Exercise.
Every line that holds the word "into" needs to be copied from the data below.
□ □ □ □
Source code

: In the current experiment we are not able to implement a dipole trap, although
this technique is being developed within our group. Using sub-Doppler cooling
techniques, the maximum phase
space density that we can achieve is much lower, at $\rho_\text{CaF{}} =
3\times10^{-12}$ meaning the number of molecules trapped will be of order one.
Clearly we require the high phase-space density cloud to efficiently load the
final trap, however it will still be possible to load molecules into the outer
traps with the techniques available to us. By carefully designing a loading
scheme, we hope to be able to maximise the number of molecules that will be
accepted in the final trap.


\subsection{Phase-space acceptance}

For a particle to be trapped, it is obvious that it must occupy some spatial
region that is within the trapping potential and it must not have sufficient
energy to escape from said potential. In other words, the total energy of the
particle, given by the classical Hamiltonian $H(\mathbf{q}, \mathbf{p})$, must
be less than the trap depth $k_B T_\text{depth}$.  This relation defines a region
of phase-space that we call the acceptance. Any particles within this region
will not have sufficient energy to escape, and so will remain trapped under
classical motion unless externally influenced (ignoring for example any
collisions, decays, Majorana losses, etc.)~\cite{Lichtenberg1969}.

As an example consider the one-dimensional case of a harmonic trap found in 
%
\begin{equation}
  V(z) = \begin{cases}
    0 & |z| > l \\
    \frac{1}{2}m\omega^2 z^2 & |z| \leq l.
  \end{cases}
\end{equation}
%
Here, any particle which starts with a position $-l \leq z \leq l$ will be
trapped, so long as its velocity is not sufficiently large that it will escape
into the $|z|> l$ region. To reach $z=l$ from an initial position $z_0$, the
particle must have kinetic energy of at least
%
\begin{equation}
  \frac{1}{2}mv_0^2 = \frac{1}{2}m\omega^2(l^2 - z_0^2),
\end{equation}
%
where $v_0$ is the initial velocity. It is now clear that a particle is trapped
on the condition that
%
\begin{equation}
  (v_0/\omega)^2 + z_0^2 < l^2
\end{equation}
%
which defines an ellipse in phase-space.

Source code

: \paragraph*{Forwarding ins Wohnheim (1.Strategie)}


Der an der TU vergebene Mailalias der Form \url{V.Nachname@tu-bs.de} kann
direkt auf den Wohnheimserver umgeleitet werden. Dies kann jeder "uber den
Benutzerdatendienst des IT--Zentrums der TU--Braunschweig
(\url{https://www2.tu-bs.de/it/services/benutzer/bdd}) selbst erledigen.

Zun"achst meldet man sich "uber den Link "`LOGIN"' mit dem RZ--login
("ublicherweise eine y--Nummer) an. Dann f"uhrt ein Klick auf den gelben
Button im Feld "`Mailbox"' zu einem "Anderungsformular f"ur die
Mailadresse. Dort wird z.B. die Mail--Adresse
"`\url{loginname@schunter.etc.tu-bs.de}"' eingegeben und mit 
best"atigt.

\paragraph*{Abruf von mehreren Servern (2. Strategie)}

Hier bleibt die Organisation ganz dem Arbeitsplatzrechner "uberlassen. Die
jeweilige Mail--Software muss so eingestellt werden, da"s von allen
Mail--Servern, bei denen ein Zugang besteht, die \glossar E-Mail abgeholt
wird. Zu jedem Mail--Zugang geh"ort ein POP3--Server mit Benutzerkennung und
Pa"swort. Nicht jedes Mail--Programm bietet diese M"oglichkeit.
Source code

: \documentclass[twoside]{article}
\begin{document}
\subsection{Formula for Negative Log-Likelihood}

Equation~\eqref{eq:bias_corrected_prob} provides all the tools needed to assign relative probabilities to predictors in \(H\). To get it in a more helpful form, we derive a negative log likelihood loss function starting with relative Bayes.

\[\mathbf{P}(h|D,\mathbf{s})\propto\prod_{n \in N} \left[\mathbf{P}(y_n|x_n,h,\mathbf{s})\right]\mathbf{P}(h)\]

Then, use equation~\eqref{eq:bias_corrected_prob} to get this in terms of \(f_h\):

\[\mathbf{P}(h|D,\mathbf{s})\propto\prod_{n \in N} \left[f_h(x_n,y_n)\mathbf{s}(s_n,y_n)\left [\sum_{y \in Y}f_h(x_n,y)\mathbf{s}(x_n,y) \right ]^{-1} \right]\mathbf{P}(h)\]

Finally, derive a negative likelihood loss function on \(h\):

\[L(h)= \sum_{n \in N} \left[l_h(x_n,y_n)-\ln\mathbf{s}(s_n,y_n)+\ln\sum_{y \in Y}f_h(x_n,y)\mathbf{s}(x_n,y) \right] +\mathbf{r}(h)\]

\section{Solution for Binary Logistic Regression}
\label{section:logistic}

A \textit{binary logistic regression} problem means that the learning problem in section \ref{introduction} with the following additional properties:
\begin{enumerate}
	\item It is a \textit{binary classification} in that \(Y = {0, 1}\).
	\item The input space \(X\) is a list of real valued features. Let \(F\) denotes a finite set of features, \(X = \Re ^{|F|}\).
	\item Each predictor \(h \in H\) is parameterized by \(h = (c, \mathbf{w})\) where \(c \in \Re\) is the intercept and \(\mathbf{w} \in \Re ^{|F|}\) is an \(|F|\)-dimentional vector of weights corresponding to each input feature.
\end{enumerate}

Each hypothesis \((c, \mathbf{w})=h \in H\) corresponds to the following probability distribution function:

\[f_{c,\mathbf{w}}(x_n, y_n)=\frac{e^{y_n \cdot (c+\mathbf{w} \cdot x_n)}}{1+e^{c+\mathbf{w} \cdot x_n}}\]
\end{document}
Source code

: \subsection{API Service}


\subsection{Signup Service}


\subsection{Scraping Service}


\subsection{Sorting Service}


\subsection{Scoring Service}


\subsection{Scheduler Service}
□ □ □ □
Solution for this exercise.
final trap, however it will still be possible to load molecules into the outer
into the $|z|> l$ region. To reach $z=l$ from an initial position $z_0$, the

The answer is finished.